Within the listing below, show every line that contains the word "slug".

[GIVEN INFORMATION]

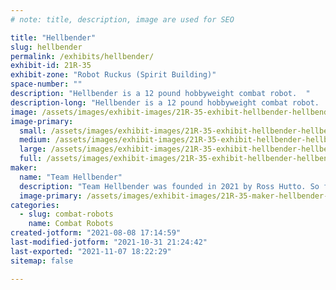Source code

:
 ```yaml
---
# note: title, description, image are used for SEO

title: "Hellbender"
slug: hellbender
permalink: /exhibits/hellbender/
exhibit-id: 21R-35
exhibit-zone: "Robot Ruckus (Spirit Building)"
space-number: ""
description: "Hellbender is a 12 pound hobbyweight combat robot.  "
description-long: "Hellbender is a 12 pound hobbyweight combat robot.  Its primary weapon is a 4 inch asymmetrical eggbeater spinning over 5000 rpm."
image: /assets/images/exhibit-images/21R-35-exhibit-hellbender-hellbender-large.png
image-primary: 
  small: /assets/images/exhibit-images/21R-35-exhibit-hellbender-hellbender-small.png
  medium: /assets/images/exhibit-images/21R-35-exhibit-hellbender-hellbender-medium.png
  large: /assets/images/exhibit-images/21R-35-exhibit-hellbender-hellbender-large.png
  full: /assets/images/exhibit-images/21R-35-exhibit-hellbender-hellbender-full.png
maker: 
  name: "Team Hellbender"
  description: "Team Hellbender was founded in 2021 by Ross Hutto. So far all we have accomplished is burning up speed controllers and 3d printing things that don&#039;t work. "
  image-primary: /assets/images/exhibit-images/21R-35-maker-hellbender-img-2202-medium.JPG
categories: 
  - slug: combat-robots
    name: Combat Robots
created-jotform: "2021-08-08 17:14:59"
last-modified-jotform: "2021-10-31 21:24:42"
last-exported: "2021-11-07 18:22:29"
sitemap: false

---
```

[/GIVEN INFORMATION]

→ **ANSWER SPACE**
slug: hellbender
  - slug: combat-robots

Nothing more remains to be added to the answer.